• **WORK TO COMPLETE**: In the records below, pick out all lines containing the word "informar".

• **PROVIDED RECORDS**:
====

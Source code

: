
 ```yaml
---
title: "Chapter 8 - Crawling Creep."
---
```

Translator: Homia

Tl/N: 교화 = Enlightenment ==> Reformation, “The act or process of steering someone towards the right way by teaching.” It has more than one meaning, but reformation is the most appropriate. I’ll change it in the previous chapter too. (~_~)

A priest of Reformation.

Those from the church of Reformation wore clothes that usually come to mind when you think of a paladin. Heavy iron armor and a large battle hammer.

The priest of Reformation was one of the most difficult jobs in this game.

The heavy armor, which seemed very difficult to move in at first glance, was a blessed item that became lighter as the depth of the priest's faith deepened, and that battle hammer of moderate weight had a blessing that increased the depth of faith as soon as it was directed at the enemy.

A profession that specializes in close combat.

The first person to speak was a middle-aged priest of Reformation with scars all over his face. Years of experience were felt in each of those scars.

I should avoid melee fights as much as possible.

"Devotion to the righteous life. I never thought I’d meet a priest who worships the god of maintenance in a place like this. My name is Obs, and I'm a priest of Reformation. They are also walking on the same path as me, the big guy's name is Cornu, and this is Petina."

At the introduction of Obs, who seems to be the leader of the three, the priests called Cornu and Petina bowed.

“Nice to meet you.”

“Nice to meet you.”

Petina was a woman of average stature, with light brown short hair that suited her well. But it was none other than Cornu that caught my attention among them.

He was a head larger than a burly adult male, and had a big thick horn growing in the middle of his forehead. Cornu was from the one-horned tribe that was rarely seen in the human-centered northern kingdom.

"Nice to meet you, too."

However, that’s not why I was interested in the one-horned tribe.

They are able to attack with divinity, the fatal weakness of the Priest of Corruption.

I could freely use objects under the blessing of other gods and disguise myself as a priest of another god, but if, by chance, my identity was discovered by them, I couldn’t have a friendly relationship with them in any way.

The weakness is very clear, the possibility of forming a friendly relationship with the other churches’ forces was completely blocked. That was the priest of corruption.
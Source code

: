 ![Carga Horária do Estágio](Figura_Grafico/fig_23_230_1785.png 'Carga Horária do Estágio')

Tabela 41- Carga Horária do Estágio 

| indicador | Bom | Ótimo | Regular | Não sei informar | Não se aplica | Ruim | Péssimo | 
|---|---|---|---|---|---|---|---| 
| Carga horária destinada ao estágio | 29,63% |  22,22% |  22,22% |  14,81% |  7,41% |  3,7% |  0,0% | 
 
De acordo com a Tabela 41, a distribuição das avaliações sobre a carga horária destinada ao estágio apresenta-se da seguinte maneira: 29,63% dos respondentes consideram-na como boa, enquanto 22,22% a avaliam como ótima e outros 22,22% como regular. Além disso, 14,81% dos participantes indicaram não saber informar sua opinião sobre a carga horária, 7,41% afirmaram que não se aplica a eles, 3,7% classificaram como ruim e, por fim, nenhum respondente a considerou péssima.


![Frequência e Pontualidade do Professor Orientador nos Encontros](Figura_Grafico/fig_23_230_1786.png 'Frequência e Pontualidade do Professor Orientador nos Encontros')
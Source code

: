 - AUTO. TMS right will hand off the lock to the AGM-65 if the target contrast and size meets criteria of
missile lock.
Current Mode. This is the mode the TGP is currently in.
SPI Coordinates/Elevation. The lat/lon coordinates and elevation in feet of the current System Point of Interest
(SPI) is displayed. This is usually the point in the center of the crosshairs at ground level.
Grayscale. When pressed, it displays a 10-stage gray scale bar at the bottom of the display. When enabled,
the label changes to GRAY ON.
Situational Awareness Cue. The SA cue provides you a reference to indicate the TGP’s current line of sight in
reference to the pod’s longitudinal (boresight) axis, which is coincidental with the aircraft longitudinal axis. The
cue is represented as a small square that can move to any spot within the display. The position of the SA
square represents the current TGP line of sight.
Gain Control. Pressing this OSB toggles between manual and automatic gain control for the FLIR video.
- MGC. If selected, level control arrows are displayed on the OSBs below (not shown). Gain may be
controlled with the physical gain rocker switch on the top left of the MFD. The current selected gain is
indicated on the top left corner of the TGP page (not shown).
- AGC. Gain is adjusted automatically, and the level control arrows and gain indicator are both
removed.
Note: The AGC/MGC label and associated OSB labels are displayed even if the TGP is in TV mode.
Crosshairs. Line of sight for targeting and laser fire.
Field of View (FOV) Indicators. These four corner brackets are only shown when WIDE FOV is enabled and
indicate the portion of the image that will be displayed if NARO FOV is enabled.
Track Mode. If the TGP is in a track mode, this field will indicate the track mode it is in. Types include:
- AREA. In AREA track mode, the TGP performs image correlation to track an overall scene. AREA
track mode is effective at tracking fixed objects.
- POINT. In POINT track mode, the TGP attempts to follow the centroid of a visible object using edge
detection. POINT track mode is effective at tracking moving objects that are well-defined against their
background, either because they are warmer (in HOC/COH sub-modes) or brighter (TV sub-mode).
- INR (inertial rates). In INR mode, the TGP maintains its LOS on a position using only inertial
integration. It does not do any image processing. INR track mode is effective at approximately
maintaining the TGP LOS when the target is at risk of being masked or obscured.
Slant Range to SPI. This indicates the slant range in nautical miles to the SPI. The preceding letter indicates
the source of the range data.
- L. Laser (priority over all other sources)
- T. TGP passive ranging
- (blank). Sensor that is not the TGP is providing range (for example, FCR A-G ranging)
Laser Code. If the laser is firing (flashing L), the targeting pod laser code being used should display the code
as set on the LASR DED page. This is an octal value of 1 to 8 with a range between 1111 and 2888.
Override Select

====

• **SOLUTION BELOW**:
| indicador | Bom | Ótimo | Regular | Não sei informar | Não se aplica | Ruim | Péssimo | 
De acordo com a Tabela 41, a distribuição das avaliações sobre a carga horária destinada ao estágio apresenta-se da seguinte maneira: 29,63% dos respondentes consideram-na como boa, enquanto 22,22% a avaliam como ótima e outros 22,22% como regular. Além disso, 14,81% dos participantes indicaram não saber informar sua opinião sobre a carga horária, 7,41% afirmaram que não se aplica a eles, 3,7% classificaram como ruim e, por fim, nenhum respondente a considerou péssima.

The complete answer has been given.